Malaysia Finance Minister Lim Guan Eng's credentials as an accountant questioned

On Malaysia Finance Minister Lim Guan Eng's website, it is stated in his biodata that he graduated from Monash University, Australia, with a Bachelor of Economics degree and was a qualified professional accountant by 1983.PHOTO: ST FILE
 
PETALING JAYA (THE STAR/ASIA NEWS NETWORK) - Malaysian Finance Minister Lim Guan Eng's qualification in accounting is the latest to come under scrutiny following a series of alleged false education credentials involving Pakatan Harapan leaders.

Malaysian Chinese Association (MCA) president Wee Ka Siong, in questioning Mr Lim's credentials as an accountant, said according to Monash University's website, Mr Lim obtained his Bachelor of Economics in 1984.

(MCA) president Wee Ka Siong
"I have no doubt over his degree qualification. However, I wonder how he became a qualified professional accountant in 1983 before he even graduated (in economics)?" he asked in a Facebook posting on Sunday (Feb 10).

On Mr Lim's website: https://limguaneng.com/ , https://limguaneng.com/index.php/biodata/ , it is stated in his biodata that he graduated from Monash University, Australia, with a Bachelor of Economics degree and was a qualified professional accountant by 1983.

Datuk Seri Wee, who is the Ayer Hitam MP, also wanted to know how Mr Lim's qualification as a "qualified professional accountant" was accredited.

"Was it by a local or foreign institution? Which country accepts an economics graduate to pass as a 'qualified professional accountant'?

For a minister who always stresses on the concept of Competency, Accountability and Transparency, please explain and don't keep quiet," he added.

Dr Wee also described as "suspicious" Johor Mentri Besar Osman Sapian avoiding questions from the media on his supposed UPM Bachelor in Accounting obtained in 1985.

"UPM's official website stated that the course was introduced in 1985. How is it possible that there could be such a super-fast graduate produced in the same year!

"If Osman fails to prove the genuineness of his academic credentials, will he still have the dignity to lead the state? This is a question of integrity among leaders," he said.

Citing examples of several world leaders who resigned or were sacked for having fake academic credentials, Dr Wee questioned if the Pakatan Harapan leadership would remain quiet and behave as if nothing happened.

"Or will they respond with the standard Pakatan answer, that a person's academic qualifications have nothing to do with political position," he added.

In Teluk Intan, Bernama reports Perak DAP chairman Nga Kor Ming as backing Tronoh assemblyman Paul Yong Choo Kiong who comes under public scrutiny for his dubious Masters in Business Administration (MBA) from Akamai University, United States, claiming that he had obtained it "legitimately".

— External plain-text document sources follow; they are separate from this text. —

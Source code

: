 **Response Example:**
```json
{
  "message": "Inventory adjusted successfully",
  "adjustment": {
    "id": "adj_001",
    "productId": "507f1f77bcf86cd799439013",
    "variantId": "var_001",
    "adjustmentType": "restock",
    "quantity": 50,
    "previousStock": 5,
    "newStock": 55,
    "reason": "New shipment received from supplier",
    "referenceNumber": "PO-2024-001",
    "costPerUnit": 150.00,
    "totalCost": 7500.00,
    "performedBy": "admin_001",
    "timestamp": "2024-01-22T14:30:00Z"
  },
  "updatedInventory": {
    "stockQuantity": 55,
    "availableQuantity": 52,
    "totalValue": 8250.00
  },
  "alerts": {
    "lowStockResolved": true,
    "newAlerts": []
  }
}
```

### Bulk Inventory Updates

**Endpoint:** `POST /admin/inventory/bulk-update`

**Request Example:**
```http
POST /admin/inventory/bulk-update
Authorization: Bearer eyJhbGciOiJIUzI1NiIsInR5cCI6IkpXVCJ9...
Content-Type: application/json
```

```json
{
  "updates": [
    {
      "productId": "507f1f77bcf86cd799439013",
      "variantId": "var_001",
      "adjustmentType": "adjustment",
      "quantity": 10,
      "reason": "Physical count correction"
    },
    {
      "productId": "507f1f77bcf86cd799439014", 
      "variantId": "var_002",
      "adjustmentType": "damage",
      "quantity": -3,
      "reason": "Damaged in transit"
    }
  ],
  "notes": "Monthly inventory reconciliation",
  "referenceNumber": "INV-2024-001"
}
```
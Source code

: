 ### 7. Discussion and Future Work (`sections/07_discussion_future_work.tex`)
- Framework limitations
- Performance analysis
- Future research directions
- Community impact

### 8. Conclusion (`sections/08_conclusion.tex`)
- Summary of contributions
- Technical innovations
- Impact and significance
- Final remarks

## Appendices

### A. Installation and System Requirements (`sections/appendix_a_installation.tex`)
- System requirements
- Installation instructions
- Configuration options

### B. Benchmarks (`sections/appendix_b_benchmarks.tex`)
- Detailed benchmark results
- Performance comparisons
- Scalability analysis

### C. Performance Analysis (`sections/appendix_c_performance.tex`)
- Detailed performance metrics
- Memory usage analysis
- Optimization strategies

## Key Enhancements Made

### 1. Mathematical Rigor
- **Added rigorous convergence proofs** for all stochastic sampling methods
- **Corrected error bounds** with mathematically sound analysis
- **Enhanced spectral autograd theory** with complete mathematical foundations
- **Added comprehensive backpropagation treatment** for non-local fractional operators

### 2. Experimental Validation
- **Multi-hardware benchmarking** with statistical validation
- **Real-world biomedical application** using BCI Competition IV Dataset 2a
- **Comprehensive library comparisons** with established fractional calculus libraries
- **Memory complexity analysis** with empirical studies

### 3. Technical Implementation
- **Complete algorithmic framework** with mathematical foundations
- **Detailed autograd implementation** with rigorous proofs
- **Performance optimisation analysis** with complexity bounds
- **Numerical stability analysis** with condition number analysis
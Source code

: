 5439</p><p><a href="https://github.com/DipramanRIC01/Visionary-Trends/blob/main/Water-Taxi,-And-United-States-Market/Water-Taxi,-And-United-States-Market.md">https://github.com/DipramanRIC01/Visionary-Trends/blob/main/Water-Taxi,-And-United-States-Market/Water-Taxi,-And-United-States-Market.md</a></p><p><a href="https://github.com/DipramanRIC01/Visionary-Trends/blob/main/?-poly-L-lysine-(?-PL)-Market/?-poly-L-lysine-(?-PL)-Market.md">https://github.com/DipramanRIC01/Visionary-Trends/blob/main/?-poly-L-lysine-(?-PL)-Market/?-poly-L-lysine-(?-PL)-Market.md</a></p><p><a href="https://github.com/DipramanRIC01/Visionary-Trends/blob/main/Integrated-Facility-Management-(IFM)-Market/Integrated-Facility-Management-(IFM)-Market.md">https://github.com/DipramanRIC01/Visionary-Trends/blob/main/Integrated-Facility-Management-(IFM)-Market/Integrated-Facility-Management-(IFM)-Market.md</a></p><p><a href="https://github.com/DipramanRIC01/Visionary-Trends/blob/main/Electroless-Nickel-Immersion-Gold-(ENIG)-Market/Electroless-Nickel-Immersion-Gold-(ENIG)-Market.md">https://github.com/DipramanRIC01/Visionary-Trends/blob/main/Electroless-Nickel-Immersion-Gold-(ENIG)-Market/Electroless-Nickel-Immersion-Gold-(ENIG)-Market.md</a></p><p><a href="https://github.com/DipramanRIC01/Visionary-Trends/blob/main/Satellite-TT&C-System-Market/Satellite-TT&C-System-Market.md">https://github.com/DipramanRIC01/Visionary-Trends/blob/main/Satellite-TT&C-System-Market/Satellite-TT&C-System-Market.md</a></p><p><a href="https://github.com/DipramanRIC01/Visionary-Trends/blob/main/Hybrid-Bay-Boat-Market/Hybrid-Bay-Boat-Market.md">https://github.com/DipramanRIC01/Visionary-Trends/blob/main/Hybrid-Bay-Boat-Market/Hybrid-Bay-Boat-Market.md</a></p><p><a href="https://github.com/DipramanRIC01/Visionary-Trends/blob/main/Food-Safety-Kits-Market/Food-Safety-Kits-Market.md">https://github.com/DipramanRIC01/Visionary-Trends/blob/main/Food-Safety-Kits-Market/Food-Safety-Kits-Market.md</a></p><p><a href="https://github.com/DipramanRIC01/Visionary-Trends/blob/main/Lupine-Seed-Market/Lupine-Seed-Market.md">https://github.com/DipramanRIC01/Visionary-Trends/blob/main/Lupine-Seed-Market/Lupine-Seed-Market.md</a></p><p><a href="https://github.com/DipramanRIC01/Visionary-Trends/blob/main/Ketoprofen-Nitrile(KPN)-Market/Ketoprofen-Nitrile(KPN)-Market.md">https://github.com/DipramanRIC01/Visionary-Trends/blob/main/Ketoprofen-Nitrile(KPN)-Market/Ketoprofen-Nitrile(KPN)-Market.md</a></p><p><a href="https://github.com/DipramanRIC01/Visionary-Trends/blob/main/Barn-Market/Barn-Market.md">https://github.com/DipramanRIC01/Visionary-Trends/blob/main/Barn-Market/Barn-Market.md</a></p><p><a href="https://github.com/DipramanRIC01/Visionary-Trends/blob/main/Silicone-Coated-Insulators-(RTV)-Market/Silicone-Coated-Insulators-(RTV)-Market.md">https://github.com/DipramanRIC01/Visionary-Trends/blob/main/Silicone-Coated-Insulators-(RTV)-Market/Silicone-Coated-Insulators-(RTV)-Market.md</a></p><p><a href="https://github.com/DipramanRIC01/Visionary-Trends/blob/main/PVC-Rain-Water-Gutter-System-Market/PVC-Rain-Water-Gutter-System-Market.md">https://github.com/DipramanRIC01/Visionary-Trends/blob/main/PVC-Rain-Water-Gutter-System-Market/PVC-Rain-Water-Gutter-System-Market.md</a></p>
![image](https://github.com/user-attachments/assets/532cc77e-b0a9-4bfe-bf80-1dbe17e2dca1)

This is despite the fact that DAP adviser Lim Kit Siang had labelled the university as a degree mill in 2005.

Mr Yong, 48, was also questioned by Dr Wee as to how he could do his MBA without having a first degree.

The Perak executive councillor has in his biodata listed his primary and secondary school education followed by his MBA.

Responding to the controversy, Mr Yong claimed that his way to enhance his self worth has been blown out of proportion.

He, however, did not reveal how he obtained his MBA.

"What is the relationship between this and politics?" asked Mr Yong.